---------- Information shown ----------

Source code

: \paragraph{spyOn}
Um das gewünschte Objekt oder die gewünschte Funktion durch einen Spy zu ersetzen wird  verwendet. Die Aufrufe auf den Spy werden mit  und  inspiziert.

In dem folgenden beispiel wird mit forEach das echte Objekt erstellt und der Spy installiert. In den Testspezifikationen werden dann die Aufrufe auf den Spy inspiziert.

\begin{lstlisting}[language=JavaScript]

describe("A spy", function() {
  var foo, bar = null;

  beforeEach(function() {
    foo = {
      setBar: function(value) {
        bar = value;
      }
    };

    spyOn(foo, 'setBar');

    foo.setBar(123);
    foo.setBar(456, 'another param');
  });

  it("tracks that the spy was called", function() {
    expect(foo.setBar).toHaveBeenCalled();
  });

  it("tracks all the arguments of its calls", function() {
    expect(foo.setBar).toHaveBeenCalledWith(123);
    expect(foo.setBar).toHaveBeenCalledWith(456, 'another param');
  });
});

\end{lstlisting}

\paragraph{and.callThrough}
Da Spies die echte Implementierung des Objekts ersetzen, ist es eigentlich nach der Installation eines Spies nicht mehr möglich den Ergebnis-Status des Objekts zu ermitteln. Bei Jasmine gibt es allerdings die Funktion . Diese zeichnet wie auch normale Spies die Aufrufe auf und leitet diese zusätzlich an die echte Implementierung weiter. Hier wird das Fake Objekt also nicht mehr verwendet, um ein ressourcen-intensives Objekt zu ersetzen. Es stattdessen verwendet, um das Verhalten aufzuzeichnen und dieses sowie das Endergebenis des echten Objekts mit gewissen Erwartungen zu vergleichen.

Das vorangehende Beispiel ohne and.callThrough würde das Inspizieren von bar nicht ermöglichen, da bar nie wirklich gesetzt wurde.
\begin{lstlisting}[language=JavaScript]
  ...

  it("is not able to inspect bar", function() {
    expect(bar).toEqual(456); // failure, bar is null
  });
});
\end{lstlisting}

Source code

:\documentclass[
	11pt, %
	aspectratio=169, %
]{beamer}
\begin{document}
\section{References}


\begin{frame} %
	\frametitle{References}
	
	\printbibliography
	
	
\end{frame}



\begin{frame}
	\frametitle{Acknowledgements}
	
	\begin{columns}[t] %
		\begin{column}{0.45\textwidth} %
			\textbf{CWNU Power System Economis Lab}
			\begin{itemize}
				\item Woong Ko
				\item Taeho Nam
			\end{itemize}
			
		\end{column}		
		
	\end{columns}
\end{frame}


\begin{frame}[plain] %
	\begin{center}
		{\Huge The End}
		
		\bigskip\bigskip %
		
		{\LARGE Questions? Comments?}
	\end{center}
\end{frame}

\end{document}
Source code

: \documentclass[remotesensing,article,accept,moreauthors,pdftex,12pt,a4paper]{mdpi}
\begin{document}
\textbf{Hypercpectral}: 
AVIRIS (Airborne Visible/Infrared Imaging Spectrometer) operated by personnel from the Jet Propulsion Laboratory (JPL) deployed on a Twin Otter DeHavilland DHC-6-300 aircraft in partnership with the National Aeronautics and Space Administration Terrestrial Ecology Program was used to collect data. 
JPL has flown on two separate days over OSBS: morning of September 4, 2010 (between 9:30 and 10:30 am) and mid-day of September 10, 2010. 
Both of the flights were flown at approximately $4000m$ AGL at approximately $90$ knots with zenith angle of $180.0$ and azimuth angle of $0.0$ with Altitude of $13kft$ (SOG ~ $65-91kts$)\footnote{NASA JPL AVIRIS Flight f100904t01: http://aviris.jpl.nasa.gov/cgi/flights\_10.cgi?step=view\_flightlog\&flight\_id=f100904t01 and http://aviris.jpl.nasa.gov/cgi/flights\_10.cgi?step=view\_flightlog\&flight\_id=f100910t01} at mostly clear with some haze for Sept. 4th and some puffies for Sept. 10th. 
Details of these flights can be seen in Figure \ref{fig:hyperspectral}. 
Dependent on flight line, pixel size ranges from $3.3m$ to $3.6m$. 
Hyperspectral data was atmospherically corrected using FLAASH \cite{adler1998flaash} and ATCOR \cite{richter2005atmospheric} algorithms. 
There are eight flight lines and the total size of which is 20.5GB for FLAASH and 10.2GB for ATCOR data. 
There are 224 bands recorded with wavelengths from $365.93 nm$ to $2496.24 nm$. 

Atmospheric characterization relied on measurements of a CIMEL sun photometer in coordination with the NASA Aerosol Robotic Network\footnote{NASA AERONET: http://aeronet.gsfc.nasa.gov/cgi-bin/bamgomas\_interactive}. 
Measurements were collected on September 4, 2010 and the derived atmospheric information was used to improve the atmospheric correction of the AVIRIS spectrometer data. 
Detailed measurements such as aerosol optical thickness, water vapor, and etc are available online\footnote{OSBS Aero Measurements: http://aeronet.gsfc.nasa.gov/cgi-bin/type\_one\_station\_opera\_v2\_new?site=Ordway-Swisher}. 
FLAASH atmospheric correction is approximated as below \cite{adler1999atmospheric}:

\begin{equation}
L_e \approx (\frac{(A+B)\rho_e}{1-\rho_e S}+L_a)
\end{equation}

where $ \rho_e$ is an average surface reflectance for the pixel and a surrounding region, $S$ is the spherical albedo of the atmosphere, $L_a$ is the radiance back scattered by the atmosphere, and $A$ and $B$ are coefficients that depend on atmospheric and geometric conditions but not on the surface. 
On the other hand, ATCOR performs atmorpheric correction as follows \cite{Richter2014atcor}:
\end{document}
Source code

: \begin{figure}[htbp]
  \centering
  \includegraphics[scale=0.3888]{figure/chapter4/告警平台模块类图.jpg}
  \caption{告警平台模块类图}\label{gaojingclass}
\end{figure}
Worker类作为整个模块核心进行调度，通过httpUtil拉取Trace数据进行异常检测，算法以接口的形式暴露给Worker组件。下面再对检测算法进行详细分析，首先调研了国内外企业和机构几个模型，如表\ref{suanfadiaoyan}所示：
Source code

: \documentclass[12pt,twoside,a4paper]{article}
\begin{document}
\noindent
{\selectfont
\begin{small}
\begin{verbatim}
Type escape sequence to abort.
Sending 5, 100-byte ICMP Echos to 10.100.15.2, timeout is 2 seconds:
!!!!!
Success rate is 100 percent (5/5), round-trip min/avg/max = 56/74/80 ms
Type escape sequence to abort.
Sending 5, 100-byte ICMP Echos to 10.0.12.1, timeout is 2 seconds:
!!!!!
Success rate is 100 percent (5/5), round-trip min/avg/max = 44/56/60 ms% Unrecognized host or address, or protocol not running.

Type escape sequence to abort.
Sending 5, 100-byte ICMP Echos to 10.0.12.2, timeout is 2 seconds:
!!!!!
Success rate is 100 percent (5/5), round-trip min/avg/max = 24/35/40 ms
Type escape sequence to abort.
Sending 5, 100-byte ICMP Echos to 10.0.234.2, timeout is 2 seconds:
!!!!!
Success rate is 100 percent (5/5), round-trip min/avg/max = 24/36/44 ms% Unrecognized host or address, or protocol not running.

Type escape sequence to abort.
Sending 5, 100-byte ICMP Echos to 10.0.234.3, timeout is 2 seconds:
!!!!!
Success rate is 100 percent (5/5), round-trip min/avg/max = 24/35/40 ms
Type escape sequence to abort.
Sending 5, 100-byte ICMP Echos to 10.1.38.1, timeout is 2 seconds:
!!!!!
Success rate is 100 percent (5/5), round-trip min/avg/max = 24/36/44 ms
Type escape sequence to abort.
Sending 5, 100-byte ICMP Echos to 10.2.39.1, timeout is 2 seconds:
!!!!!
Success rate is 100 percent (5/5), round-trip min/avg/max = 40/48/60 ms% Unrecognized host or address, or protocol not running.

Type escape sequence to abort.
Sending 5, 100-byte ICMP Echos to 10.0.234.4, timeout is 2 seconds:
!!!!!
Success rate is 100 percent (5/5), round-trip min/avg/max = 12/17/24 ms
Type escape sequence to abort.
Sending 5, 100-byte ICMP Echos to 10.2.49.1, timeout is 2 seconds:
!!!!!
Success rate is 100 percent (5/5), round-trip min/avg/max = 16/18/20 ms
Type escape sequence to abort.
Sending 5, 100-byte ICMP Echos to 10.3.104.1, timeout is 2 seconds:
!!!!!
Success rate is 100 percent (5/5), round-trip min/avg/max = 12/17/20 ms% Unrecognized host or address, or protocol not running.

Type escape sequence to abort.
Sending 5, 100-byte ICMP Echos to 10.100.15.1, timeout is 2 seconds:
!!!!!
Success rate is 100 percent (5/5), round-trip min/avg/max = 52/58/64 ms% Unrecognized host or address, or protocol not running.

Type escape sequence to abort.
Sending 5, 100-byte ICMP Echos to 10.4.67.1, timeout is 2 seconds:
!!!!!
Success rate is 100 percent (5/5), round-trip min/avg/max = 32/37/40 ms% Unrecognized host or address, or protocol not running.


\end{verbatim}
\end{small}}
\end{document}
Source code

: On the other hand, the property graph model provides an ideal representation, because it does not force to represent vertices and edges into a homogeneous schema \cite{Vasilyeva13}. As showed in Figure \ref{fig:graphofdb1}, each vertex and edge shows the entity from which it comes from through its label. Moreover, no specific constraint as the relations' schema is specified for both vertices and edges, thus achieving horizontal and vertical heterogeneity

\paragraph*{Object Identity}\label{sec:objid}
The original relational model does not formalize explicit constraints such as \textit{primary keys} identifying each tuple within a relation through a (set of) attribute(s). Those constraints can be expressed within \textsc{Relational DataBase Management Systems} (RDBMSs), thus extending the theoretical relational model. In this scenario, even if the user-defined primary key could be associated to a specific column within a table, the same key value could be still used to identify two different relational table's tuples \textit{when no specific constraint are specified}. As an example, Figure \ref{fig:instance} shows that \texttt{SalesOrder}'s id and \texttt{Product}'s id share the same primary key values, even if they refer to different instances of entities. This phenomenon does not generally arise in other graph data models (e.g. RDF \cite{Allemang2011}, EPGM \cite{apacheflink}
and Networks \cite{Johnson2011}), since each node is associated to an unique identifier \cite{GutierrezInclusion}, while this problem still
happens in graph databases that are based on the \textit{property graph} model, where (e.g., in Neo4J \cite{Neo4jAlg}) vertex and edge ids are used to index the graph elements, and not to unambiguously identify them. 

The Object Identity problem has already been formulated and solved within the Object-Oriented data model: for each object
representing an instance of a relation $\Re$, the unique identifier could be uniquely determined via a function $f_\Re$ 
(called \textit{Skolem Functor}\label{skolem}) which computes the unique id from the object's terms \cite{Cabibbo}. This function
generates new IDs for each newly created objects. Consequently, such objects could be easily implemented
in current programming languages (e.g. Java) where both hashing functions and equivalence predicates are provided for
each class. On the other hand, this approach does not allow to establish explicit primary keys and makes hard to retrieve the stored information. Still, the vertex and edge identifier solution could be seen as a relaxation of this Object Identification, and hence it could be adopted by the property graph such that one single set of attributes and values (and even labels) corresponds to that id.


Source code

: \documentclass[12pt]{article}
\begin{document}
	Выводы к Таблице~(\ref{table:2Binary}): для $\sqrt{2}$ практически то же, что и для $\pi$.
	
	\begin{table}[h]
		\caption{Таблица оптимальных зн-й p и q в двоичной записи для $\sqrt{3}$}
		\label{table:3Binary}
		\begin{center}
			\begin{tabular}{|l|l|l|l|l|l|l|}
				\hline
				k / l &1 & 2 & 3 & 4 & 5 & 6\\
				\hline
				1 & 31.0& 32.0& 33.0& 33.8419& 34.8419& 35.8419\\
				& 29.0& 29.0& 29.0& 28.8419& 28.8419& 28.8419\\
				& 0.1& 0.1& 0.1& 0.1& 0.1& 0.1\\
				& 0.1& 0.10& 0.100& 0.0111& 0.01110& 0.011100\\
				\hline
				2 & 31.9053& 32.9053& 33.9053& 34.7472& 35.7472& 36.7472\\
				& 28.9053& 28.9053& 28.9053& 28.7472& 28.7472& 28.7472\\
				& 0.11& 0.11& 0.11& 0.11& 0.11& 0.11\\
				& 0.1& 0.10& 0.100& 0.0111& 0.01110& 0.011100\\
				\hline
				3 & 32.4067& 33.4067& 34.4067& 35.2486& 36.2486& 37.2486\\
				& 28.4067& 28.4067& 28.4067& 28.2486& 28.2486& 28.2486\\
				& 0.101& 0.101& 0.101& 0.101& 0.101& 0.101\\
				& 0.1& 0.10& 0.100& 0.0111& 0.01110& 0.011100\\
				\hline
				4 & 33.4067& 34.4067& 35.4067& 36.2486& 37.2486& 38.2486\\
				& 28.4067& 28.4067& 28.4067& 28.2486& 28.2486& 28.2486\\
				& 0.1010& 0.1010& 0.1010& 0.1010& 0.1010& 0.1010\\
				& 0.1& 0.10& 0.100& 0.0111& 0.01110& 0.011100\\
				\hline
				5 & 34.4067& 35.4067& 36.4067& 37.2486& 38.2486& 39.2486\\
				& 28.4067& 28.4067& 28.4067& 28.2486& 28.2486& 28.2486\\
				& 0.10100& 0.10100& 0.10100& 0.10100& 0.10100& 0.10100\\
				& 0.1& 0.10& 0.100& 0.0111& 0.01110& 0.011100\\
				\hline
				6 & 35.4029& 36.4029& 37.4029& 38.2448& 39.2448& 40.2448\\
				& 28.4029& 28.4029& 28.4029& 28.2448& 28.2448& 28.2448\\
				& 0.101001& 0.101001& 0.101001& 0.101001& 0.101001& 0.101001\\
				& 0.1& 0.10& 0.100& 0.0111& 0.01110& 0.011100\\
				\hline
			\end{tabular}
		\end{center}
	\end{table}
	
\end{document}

----------

The word "param" appears in some lines of the data; state how many such lines there are, and nothing further.

> [Completed exercise]
2